The hymn Amazing Grace is a Christian hymn published in 1779 by Anglican clergyman John Newton. The words came from a personal experience when he had a supernatural encounter that changed the course of his life.

Newton grew up with no religious conviction and had a life formed by many twist and turns. Newton was conscripted into the royal navy and after leaving the force he joined the Atlantic slave trade. However, the event that marked the change in the life of Newton came in 1748, when a violent storm battered his vessels off the coast of County Donegal, Ireland. The storm was so severe that for fear of losing his life and everything that he had built, Newton went on his knees and called out to God. That was the beginning of his spiritual journey and when he ended his seafaring in 1764, he immediately picked up an interest in Christian theology.

In 1764, he was ordained in the church of England and he became the curate of Olney, Buckenshire.
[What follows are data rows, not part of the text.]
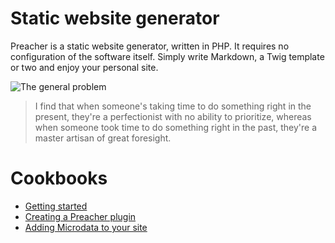 # Static website generator

Preacher is a static website generator, written in PHP.
It requires no configuration of the software itself. Simply write Markdown,
a Twig template or two and enjoy your personal site.

![The general problem](https://imgs.xkcd.com/comics/the_general_problem.png)

> I find that when someone's taking time to do something right in the present, they're a perfectionist with no ability to prioritize, whereas when someone took time to do something right in the past, they're a master artisan of great foresight.

# Cookbooks

* [Getting started](README.html)
* [Creating a Preacher plugin](recipes/custom-plugins.html)
* [Adding Microdata to your site](recipes/microdata.html)
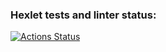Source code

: ### Hexlet tests and linter status:
[![Actions Status](https://github.com/Xapdina/python-project-83/actions/workflows/hexlet-check.yml/badge.svg)](https://github.com/Xapdina/python-project-83/actions)
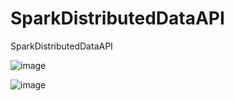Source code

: # SparkDistributedDataAPI
 SparkDistributedDataAPI
 
![image](https://github.com/user-attachments/assets/0215e60a-d08c-4d93-9a33-5ab7358655bf)

![image](https://github.com/user-attachments/assets/2c7c183d-6cde-45c7-b002-1ca5e546b1a3)

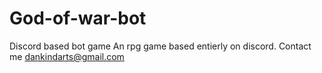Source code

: # God-of-war-bot
Discord based bot game
An rpg game based entierly on discord. 
Contact me dankindarts@gmail.com
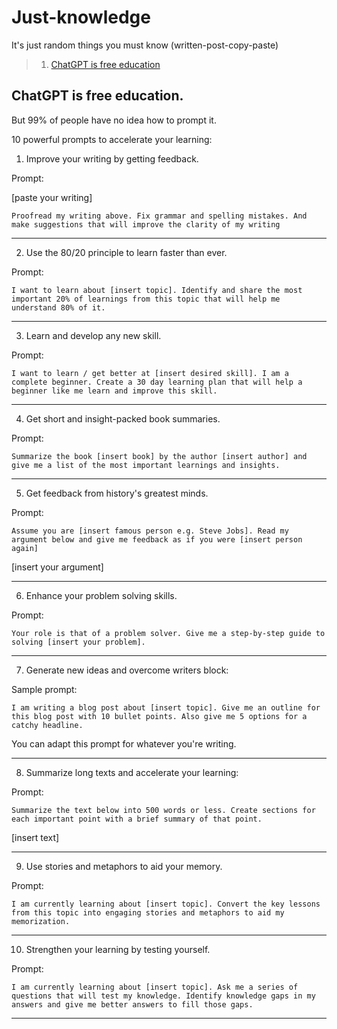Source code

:# Just-knowledge
It's just random things you must know (written-post-copy-paste)
> 1. [ChatGPT is free education](https://github.com/Poseidon-SV/Just-knowledge/blob/main/README.md#chatgpt-is-free-education)

## ChatGPT is free education.

But 99% of people have no idea how to prompt it.

10 powerful prompts to accelerate your learning:

1. Improve your writing by getting feedback.

Prompt:

[paste your writing]

`Proofread my writing above. Fix grammar and spelling mistakes. And make suggestions that will improve the clarity of my writing`
________

2. Use the 80/20 principle to learn faster than ever.

Prompt:

`I want to learn about [insert topic]. Identify and share the most important 20% of learnings from this topic that will help me understand 80% of it.`
________

3. Learn and develop any new skill.

Prompt:

`I want to learn / get better at [insert desired skill]. I am a complete beginner. Create a 30 day learning plan that will help a beginner like me learn and improve this skill.`
________

4. Get short and insight-packed book summaries.

Prompt:

`Summarize the book [insert book] by the author [insert author] and give me a list of the most important learnings and insights.`
________

5. Get feedback from history's greatest minds.

Prompt:

`Assume you are [insert famous person e.g. Steve Jobs]. Read my argument below and give me feedback as if you were [insert person again]`

[insert your argument]
________

6. Enhance your problem solving skills.

Prompt:

`Your role is that of a problem solver. Give me a step-by-step guide to solving [insert your problem].`
________

7. Generate new ideas and overcome writers block:

Sample prompt:

`I am writing a blog post about [insert topic]. Give me an outline for this blog post with 10 bullet points. Also give me 5 options for a catchy headline.`

You can adapt this prompt for whatever you're writing.
________

8. Summarize long texts and accelerate your learning:

Prompt:

`Summarize the text below into 500 words or less. Create sections for each important point with a brief summary of that point.`

[insert text]
________

9. Use stories and metaphors to aid your memory.

Prompt:

`I am currently learning about [insert topic]. Convert the key lessons from this topic into engaging stories and metaphors to aid my memorization.`
________

10. Strengthen your learning by testing yourself.

Prompt:

`I am currently learning about [insert topic]. Ask me a series of questions that will test my knowledge. Identify knowledge gaps in my answers and give me better answers to fill those gaps.`
________
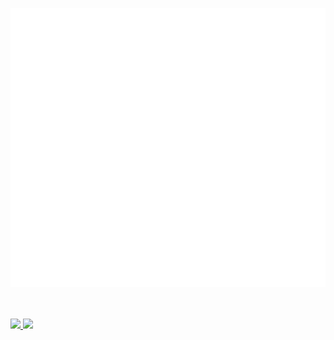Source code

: <p>
  <img src="github-metrics.svg"/>
</p>

<br/>
<br/>

<a href="https://donate.qiwi.com/payin/Miezhiko">
  <img src="https://img.shields.io/github/sponsors/Miezhiko"/>
</a>
<a href="https://twitter.com/Miezhiko">
  <img src="https://img.shields.io/twitter/follow/Miezhiko.svg?style=social"/>
</a>
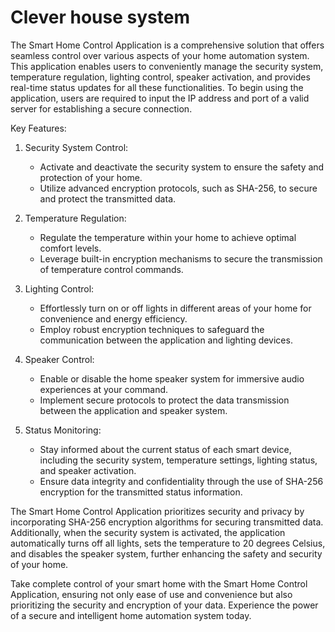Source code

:# Clever house system

The Smart Home Control Application is a comprehensive solution that offers seamless control over various aspects of your home automation system. This application enables users to conveniently manage the security system, temperature regulation, lighting control, speaker activation, and provides real-time status updates for all these functionalities. To begin using the application, users are required to input the IP address and port of a valid server for establishing a secure connection.

Key Features:

1. Security System Control:
   - Activate and deactivate the security system to ensure the safety and protection of your home.
   - Utilize advanced encryption protocols, such as SHA-256, to secure and protect the transmitted data.

2. Temperature Regulation:
   - Regulate the temperature within your home to achieve optimal comfort levels.
   - Leverage built-in encryption mechanisms to secure the transmission of temperature control commands.

3. Lighting Control:
   - Effortlessly turn on or off lights in different areas of your home for convenience and energy efficiency.
   - Employ robust encryption techniques to safeguard the communication between the application and lighting devices.

4. Speaker Control:
   - Enable or disable the home speaker system for immersive audio experiences at your command.
   - Implement secure protocols to protect the data transmission between the application and speaker system.

5. Status Monitoring:
   - Stay informed about the current status of each smart device, including the security system, temperature settings, lighting status, and speaker activation.
   - Ensure data integrity and confidentiality through the use of SHA-256 encryption for the transmitted status information.

The Smart Home Control Application prioritizes security and privacy by incorporating SHA-256 encryption algorithms for securing transmitted data. Additionally, when the security system is activated, the application automatically turns off all lights, sets the temperature to 20 degrees Celsius, and disables the speaker system, further enhancing the safety and security of your home.

Take complete control of your smart home with the Smart Home Control Application, ensuring not only ease of use and convenience but also prioritizing the security and encryption of your data. Experience the power of a secure and intelligent home automation system today.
There he began to write hymns alongside William Cowper, who was also a poet. Many might not know, but ‘Amazing Grace’ was inspired by a sermon on new year's day of 1773. There is no known fact that the music came with accompanying verse, but there is a possibility that the congregation merely chanted it. The hymn saw the publicity it deserved in 1779 when it was printed in Newton and Cowper's Olney Hymns. However, the obscurity surrounding hymns soon put it back in the dust, especially in England. Amazing grace is one hymn that carries the message of the gospel quite well and it describes the forgiveness and redemption of sins from the view of a merciful God that loves, no matter what. And so in the 19th century, the hymn was used extensively during the great awakening. There are about 20 melodies associated with it and the most popular of it all that is still widely used today is the tune used in 1835, which is called "new Britain." The hymn is now seen as an emblematic African American spiritual with influence in folk music.